NGO´s
Over the decades, we have been part of many city and state wide networks and campaigns, including the Coordination Committee for Vulnerable Children. We are also involved in city-wide campaigns and coalitions with NGO partners on issues of child labour, education and health. Moreover, we are regularly invited to train city organisations in early child development or the use of low-cost puppets in education. Significant engagements in last couple of years include:
Nirman: The only other NGO in the city that works on the construction site. Their focus is on health issues as well as running workshops on skill upgrading. This relationship has become increasingly significant in the recent years as the Construction Workers Act is expected to be implemented by the Maharashtra Government very soon.
Jan Swasthya Abhiya (JSA): A People´s Movement for Health is a national level movement aimed at achieving health rights for people.
Bhavishya Alliance: Set up to combat child malnourishment in the state, it is a key partner in our work with the Integrated Child Development Scheme of the government of Maharashtra.
Sesame Workshop India: A partner in promoting preschool learning, it has developed attractive and relevant teaching-and-learning material on personal hygiene, basic literacy and numeracy for most of our centres.
Conservation Action Trust: As part of a larger network of international agencies working on environmental issues, CAT works with children in various centers. In 2007, CAT selected two of our centres to participate in an Asia-level school competition on Mangroves organized by Wetlands Link Asia based in Hong Kong. And these children won! (See Issue 2 of our newsletter on this very special trip)
Leader's Quest: Since 2007, this international agency based in the UK that brings business and civil society leaders together has organised a number of exposure visits to our work. They have also recently begun to fund our programme to build grassroots leadership among women on construction sites.
ROBIN AGE: Robin Age is a children´s newspaper with a difference.

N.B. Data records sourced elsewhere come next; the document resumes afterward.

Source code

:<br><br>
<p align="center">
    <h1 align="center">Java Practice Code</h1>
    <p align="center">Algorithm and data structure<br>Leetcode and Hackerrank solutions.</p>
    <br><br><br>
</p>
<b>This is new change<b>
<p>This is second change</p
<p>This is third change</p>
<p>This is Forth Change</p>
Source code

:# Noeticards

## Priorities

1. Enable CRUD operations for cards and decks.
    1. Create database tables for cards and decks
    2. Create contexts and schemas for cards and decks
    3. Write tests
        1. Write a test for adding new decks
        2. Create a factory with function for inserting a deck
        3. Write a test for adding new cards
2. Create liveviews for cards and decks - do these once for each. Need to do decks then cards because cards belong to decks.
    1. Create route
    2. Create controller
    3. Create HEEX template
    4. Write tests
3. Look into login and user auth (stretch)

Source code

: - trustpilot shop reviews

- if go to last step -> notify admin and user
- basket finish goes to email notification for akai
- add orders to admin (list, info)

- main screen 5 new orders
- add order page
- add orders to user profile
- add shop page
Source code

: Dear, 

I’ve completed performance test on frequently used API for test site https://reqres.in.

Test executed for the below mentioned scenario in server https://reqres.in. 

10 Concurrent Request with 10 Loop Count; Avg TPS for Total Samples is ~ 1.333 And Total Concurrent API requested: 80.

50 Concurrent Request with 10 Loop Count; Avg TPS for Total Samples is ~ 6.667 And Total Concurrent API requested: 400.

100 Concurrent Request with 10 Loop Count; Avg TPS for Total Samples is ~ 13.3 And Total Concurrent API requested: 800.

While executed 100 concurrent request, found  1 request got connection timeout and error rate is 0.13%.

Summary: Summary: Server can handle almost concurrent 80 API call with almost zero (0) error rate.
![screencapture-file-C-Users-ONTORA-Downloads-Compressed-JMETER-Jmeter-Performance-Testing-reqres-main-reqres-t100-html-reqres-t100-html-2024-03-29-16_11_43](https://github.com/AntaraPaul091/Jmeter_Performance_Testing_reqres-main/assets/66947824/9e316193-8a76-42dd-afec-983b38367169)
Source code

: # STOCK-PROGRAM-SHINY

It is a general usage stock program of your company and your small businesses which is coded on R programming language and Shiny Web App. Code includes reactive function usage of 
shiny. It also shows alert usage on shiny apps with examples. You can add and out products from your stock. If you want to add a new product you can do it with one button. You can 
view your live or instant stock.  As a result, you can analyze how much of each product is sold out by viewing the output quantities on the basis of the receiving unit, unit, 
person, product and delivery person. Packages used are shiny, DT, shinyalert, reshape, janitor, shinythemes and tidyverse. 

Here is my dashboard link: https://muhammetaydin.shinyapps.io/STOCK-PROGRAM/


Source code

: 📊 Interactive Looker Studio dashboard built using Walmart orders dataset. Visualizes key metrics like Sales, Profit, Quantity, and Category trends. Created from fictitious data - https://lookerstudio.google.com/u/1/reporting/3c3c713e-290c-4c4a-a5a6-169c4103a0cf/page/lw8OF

Started in 2008, it works with MMC to bring children from various backgrounds together to learn and share from each other. It has developed a ‘Child to Child’; programme with MMC centres and two schools in the city - Fazlani School and Ecole Mondiale - and students visit each other on a fortnightly basis.
MMC also works with the following schools both locally and internationally to promote friendships and caring across various backgrounds and age groups - American School, Mumbai, Bombay Scottish School, Powai, and United World Colleges Elementary School, Singapore.